The Centennial of the Independence of Peru took place on July 28, 1921, as well as in December 9, 1924. To commemorate the hundred years of the country's independence from Spain, large and lavish parties were organized that were supervised and presided over by Augusto B. Leguía, then president of the country.

Celebrations
The city of Lima was decorated for the occasion with electric lights that decorated, among other important buildings, the National Congress, the Government Palace, the Plaza Mayor and the German Tower at the University Park, a gift from the German residents in Lima. Some arches or porticos were also adorned with the coats of arms of the nations with which the emancipation was shared: Ecuador, Colombia, Venezuela, Bolivia and Panama, and which were placed on the avenues most visited by residents and tourists who came for the event.
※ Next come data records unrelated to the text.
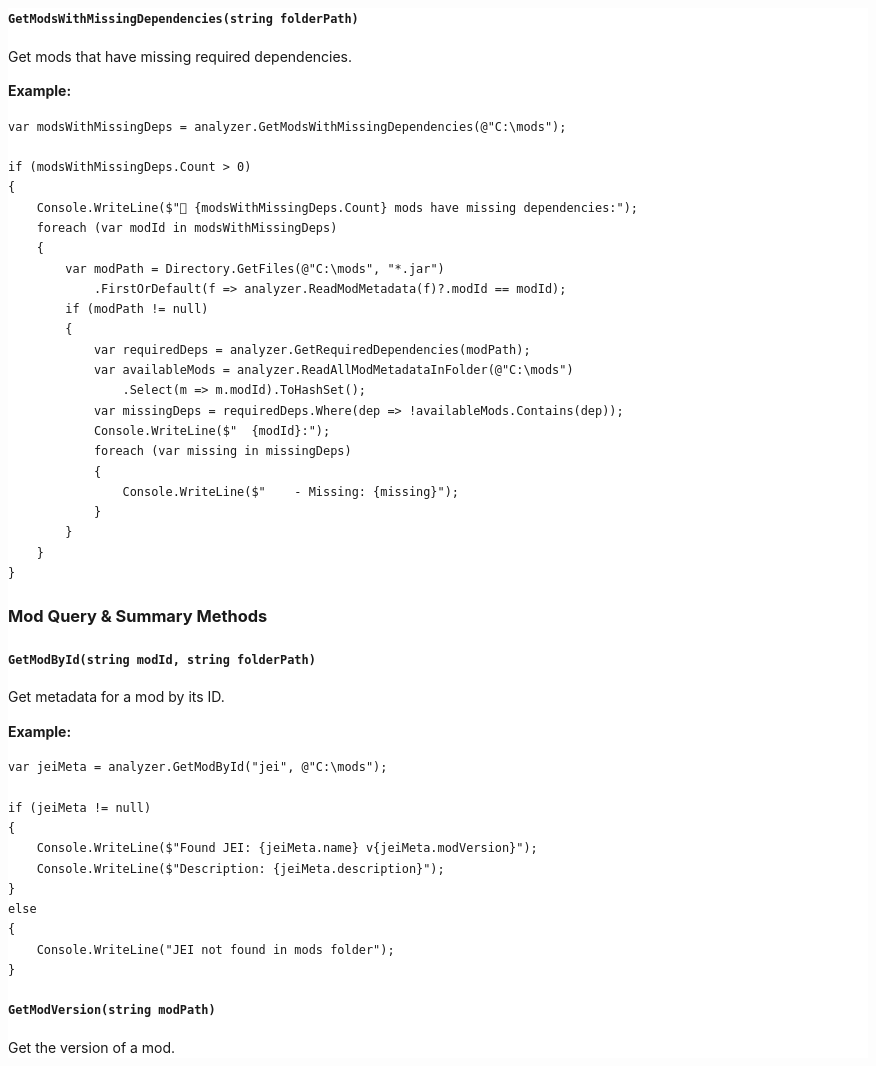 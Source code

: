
 ```
```
#### `GetModsWithMissingDependencies(string folderPath)`
Get mods that have missing required dependencies.

**Example:**
```
var modsWithMissingDeps = analyzer.GetModsWithMissingDependencies(@"C:\mods");

if (modsWithMissingDeps.Count > 0)
{
    Console.WriteLine($"🔴 {modsWithMissingDeps.Count} mods have missing dependencies:");
    foreach (var modId in modsWithMissingDeps)
    {
        var modPath = Directory.GetFiles(@"C:\mods", "*.jar")
            .FirstOrDefault(f => analyzer.ReadModMetadata(f)?.modId == modId);
        if (modPath != null)
        {
            var requiredDeps = analyzer.GetRequiredDependencies(modPath);
            var availableMods = analyzer.ReadAllModMetadataInFolder(@"C:\mods")
                .Select(m => m.modId).ToHashSet();
            var missingDeps = requiredDeps.Where(dep => !availableMods.Contains(dep));
            Console.WriteLine($"  {modId}:");
            foreach (var missing in missingDeps)
            {
                Console.WriteLine($"    - Missing: {missing}");
            }
        }
    }
}
```
### Mod Query & Summary Methods

#### `GetModById(string modId, string folderPath)`
Get metadata for a mod by its ID.

**Example:**
```
var jeiMeta = analyzer.GetModById("jei", @"C:\mods");

if (jeiMeta != null)
{
    Console.WriteLine($"Found JEI: {jeiMeta.name} v{jeiMeta.modVersion}");
    Console.WriteLine($"Description: {jeiMeta.description}");
}
else
{
    Console.WriteLine("JEI not found in mods folder");
}
```
#### `GetModVersion(string modPath)`
Get the version of a mod.
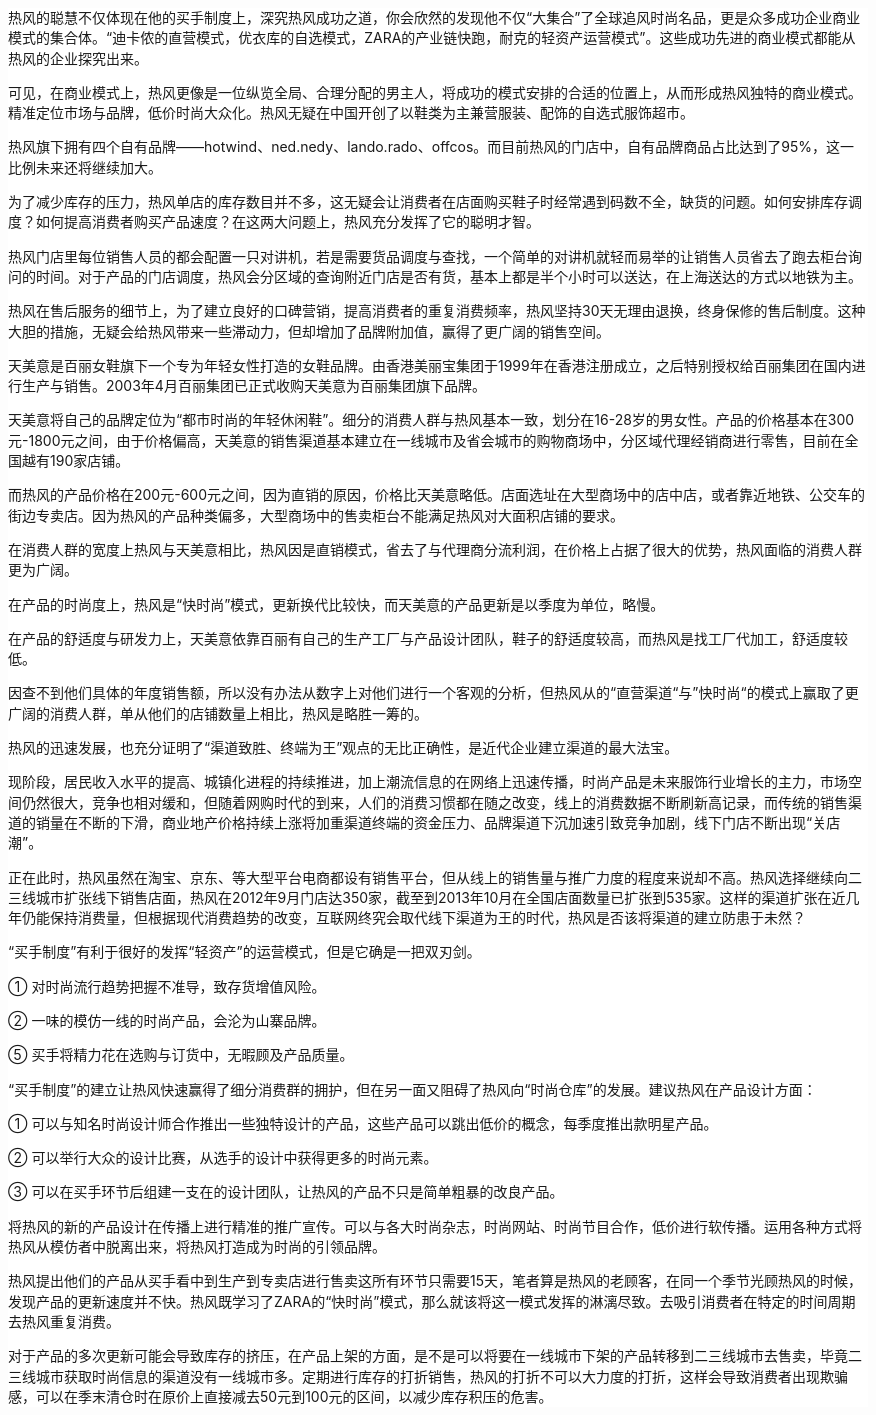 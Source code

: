 热风的聪慧不仅体现在他的买手制度上，深究热风成功之道，你会欣然的发现他不仅“大集合”了全球追风时尚名品，更是众多成功企业商业模式的集合体。“迪卡侬的直营模式，优衣库的自选模式，ZARA的产业链快跑，耐克的轻资产运营模式”。这些成功先进的商业模式都能从热风的企业探究出来。

可见，在商业模式上，热风更像是一位纵览全局、合理分配的男主人，将成功的模式安排的合适的位置上，从而形成热风独特的商业模式。精准定位市场与品牌，低价时尚大众化。热风无疑在中国开创了以鞋类为主兼营服装、配饰的自选式服饰超市。

热风旗下拥有四个自有品牌——hotwind、ned.nedy、lando.rado、offcos。而目前热风的门店中，自有品牌商品占比达到了95%，这一比例未来还将继续加大。

为了减少库存的压力，热风单店的库存数目并不多，这无疑会让消费者在店面购买鞋子时经常遇到码数不全，缺货的问题。如何安排库存调度？如何提高消费者购买产品速度？在这两大问题上，热风充分发挥了它的聪明才智。

热风门店里每位销售人员的都会配置一只对讲机，若是需要货品调度与查找，一个简单的对讲机就轻而易举的让销售人员省去了跑去柜台询问的时间。对于产品的门店调度，热风会分区域的查询附近门店是否有货，基本上都是半个小时可以送达，在上海送达的方式以地铁为主。

热风在售后服务的细节上，为了建立良好的口碑营销，提高消费者的重复消费频率，热风坚持30天无理由退换，终身保修的售后制度。这种大胆的措施，无疑会给热风带来一些滞动力，但却增加了品牌附加值，赢得了更广阔的销售空间。

天美意是百丽女鞋旗下一个专为年轻女性打造的女鞋品牌。由香港美丽宝集团于1999年在香港注册成立，之后特别授权给百丽集团在国内进行生产与销售。2003年4月百丽集团已正式收购天美意为百丽集团旗下品牌。

天美意将自己的品牌定位为“都市时尚的年轻休闲鞋”。细分的消费人群与热风基本一致，划分在16-28岁的男女性。产品的价格基本在300元-1800元之间，由于价格偏高，天美意的销售渠道基本建立在一线城市及省会城市的购物商场中，分区域代理经销商进行零售，目前在全国越有190家店铺。

而热风的产品价格在200元-600元之间，因为直销的原因，价格比天美意略低。店面选址在大型商场中的店中店，或者靠近地铁、公交车的街边专卖店。因为热风的产品种类偏多，大型商场中的售卖柜台不能满足热风对大面积店铺的要求。

在消费人群的宽度上热风与天美意相比，热风因是直销模式，省去了与代理商分流利润，在价格上占据了很大的优势，热风面临的消费人群更为广阔。

在产品的时尚度上，热风是“快时尚”模式，更新换代比较快，而天美意的产品更新是以季度为单位，略慢。

在产品的舒适度与研发力上，天美意依靠百丽有自己的生产工厂与产品设计团队，鞋子的舒适度较高，而热风是找工厂代加工，舒适度较低。

因查不到他们具体的年度销售额，所以没有办法从数字上对他们进行一个客观的分析，但热风从的“直营渠道“与”快时尚“的模式上赢取了更广阔的消费人群，单从他们的店铺数量上相比，热风是略胜一筹的。

热风的迅速发展，也充分证明了“渠道致胜、终端为王”观点的无比正确性，是近代企业建立渠道的最大法宝。

现阶段，居民收入水平的提高、城镇化进程的持续推进，加上潮流信息的在网络上迅速传播，时尚产品是未来服饰行业增长的主力，市场空间仍然很大，竞争也相对缓和，但随着网购时代的到来，人们的消费习惯都在随之改变，线上的消费数据不断刷新高记录，而传统的销售渠道的销量在不断的下滑，商业地产价格持续上涨将加重渠道终端的资金压力、品牌渠道下沉加速引致竞争加剧，线下门店不断出现“关店潮”。

正在此时，热风虽然在淘宝、京东、等大型平台电商都设有销售平台，但从线上的销售量与推广力度的程度来说却不高。热风选择继续向二三线城市扩张线下销售店面，热风在2012年9月门店达350家，截至到2013年10月在全国店面数量已扩张到535家。这样的渠道扩张在近几年仍能保持消费量，但根据现代消费趋势的改变，互联网终究会取代线下渠道为王的时代，热风是否该将渠道的建立防患于未然？

“买手制度”有利于很好的发挥“轻资产”的运营模式，但是它确是一把双刃剑。

① 对时尚流行趋势把握不准导，致存货增值风险。

② 一味的模仿一线的时尚产品，会沦为山寨品牌。

⑤ 买手将精力花在选购与订货中，无暇顾及产品质量。

“买手制度”的建立让热风快速赢得了细分消费群的拥护，但在另一面又阻碍了热风向“时尚仓库”的发展。建议热风在产品设计方面：

① 可以与知名时尚设计师合作推出一些独特设计的产品，这些产品可以跳出低价的概念，每季度推出款明星产品。

② 可以举行大众的设计比赛，从选手的设计中获得更多的时尚元素。

③ 可以在买手环节后组建一支在的设计团队，让热风的产品不只是简单粗暴的改良产品。

将热风的新的产品设计在传播上进行精准的推广宣传。可以与各大时尚杂志，时尚网站、时尚节目合作，低价进行软传播。运用各种方式将热风从模仿者中脱离出来，将热风打造成为时尚的引领品牌。

热风提出他们的产品从买手看中到生产到专卖店进行售卖这所有环节只需要15天，笔者算是热风的老顾客，在同一个季节光顾热风的时候，发现产品的更新速度并不快。热风既学习了ZARA的“快时尚”模式，那么就该将这一模式发挥的淋漓尽致。去吸引消费者在特定的时间周期去热风重复消费。

对于产品的多次更新可能会导致库存的挤压，在产品上架的方面，是不是可以将要在一线城市下架的产品转移到二三线城市去售卖，毕竟二三线城市获取时尚信息的渠道没有一线城市多。定期进行库存的打折销售，热风的打折不可以大力度的打折，这样会导致消费者出现欺骗感，可以在季末清仓时在原价上直接减去50元到100元的区间，以减少库存积压的危害。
There were sumptuous parties at the Government Palace, in the clubs, gala horse races, popular festivals, the great military parade, school parades, float parades, and a series of inaugurations. One of the most emotional events was undoubtedly the inauguration of the monument to General José de San Martín, in the plaza that has been named after him ever since.

The Municipality of Lima presented the monument of Admiral Bergasse du Petit Thouars, which is in front of the National Radio headquarters and Washington Square. The Peruvian capital was visited by numerous delegations from other countries, motivated by the good international relations that the government of President Leguía had managed to weave. Subsequently, a book was published in which an account of foreign visits is made, noting not only the number of members of the delegations but also the quality of the characters who came to visit the country.

Foreign delegations

Twenty-nine foreign delegations from countries in the Americas, Europe and Asia arrived, with notable absences from Venezuela (whose government mistakenly believed that the Liberator Simón Bolívar had been marginalized from the tributes) and Chile (which was not invited because it had a territorial conflict with Peru).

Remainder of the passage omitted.